▶
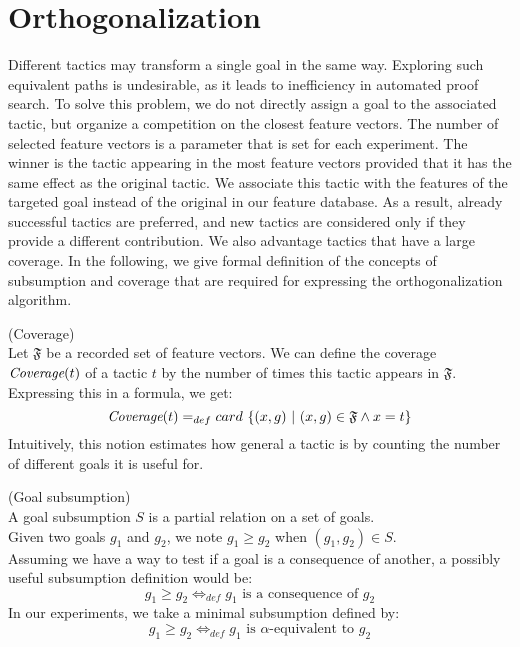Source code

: \documentclass[runningheads,a4paper,draft]{svjour3}
\begin{document}


\section{Orthogonalization}

Different tactics may transform a single goal in the same way. Exploring such 
equivalent paths
is undesirable, as it leads to inefficiency in automated proof search.
To solve this problem, we do not directly assign a goal to the associated 
tactic, but organize a competition on the closest feature vectors. The number 
of selected feature vectors is a parameter that is set for each experiment.
The winner is the tactic appearing in the most feature vectors provided that it 
has the 
same effect as the original tactic. We associate this tactic with the features 
of the targeted goal instead of the original in our feature database. As a 
result, already successful tactics are preferred, and new tactics are 
considered only if they provide a different contribution. We also advantage 
tactics that have a large coverage. In the following, we give formal definition 
of the concepts of subsumption and coverage that are required for expressing 
the orthogonalization algorithm.


\begin{definition} (Coverage)\\ 
Let $\mathfrak{F}$ be a recorded set of feature vectors. We can define the 
coverage $\textit{\mbox{Coverage}}(t)$ of a tactic $t$ by the number of times 
this tactic 
appears in 
$\mathfrak{F}$. Expressing this in a formula, we get:
  \[\textit{\mbox{Coverage}}(t) =_{def} card\ \lbrace (x,g)\ |\ (x,g) \in 
  \mathfrak{F} 
  \wedge x 
  = t
  \rbrace  \]
Intuitively, this notion estimates how general a tactic is by counting the 
number of different goals it is useful for.
\end{definition}




\begin{definition} (Goal subsumption)\\ 
A goal subsumption $S$ is a partial relation on a set of goals.\\
Given two goals $g_1$ and $g_2$, we note $g_1 \ge g_2$ when  $(g_1,g_2) \in 
S$.\\
Assuming we have a way to test if a goal is a consequence of another, a 
possibly useful subsumption definition would be: 
\[g_1 \ge g_2  \Leftrightarrow_{def} g_1 \mbox{ is a consequence of } g_2\]
In our experiments, we take a minimal subsumption defined by:
\[g_1 \ge g_2  \Leftrightarrow_{def} g_1 \mbox{ is $\alpha$-equivalent to }  
 g_2\]
\end{definition}
\end{document}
◀
● **TASK ITEM**
Exactly reproduce each entry, but drop the pictures.

● **WRITTEN SOLUTION**
Source code

: \documentclass[runningheads,a4paper,draft]{svjour3}
\begin{document}


\section{Orthogonalization}

Different tactics may transform a single goal in the same way. Exploring such 
equivalent paths
is undesirable, as it leads to inefficiency in automated proof search.
To solve this problem, we do not directly assign a goal to the associated 
tactic, but organize a competition on the closest feature vectors. The number 
of selected feature vectors is a parameter that is set for each experiment.
The winner is the tactic appearing in the most feature vectors provided that it 
has the 
same effect as the original tactic. We associate this tactic with the features 
of the targeted goal instead of the original in our feature database. As a 
result, already successful tactics are preferred, and new tactics are 
considered only if they provide a different contribution. We also advantage 
tactics that have a large coverage. In the following, we give formal definition 
of the concepts of subsumption and coverage that are required for expressing 
the orthogonalization algorithm.


\begin{definition} (Coverage)\\ 
Let $\mathfrak{F}$ be a recorded set of feature vectors. We can define the 
coverage $\textit{\mbox{Coverage}}(t)$ of a tactic $t$ by the number of times 
this tactic 
appears in 
$\mathfrak{F}$. Expressing this in a formula, we get:
  \[\textit{\mbox{Coverage}}(t) =_{def} card\ \lbrace (x,g)\ |\ (x,g) \in 
  \mathfrak{F} 
  \wedge x 
  = t
  \rbrace  \]
Intuitively, this notion estimates how general a tactic is by counting the 
number of different goals it is useful for.
\end{definition}




\begin{definition} (Goal subsumption)\\ 
A goal subsumption $S$ is a partial relation on a set of goals.\\
Given two goals $g_1$ and $g_2$, we note $g_1 \ge g_2$ when  $(g_1,g_2) \in 
S$.\\
Assuming we have a way to test if a goal is a consequence of another, a 
possibly useful subsumption definition would be: 
\[g_1 \ge g_2  \Leftrightarrow_{def} g_1 \mbox{ is a consequence of } g_2\]
In our experiments, we take a minimal subsumption defined by:
\[g_1 \ge g_2  \Leftrightarrow_{def} g_1 \mbox{ is $\alpha$-equivalent to }  
 g_2\]
\end{definition}
\end{document}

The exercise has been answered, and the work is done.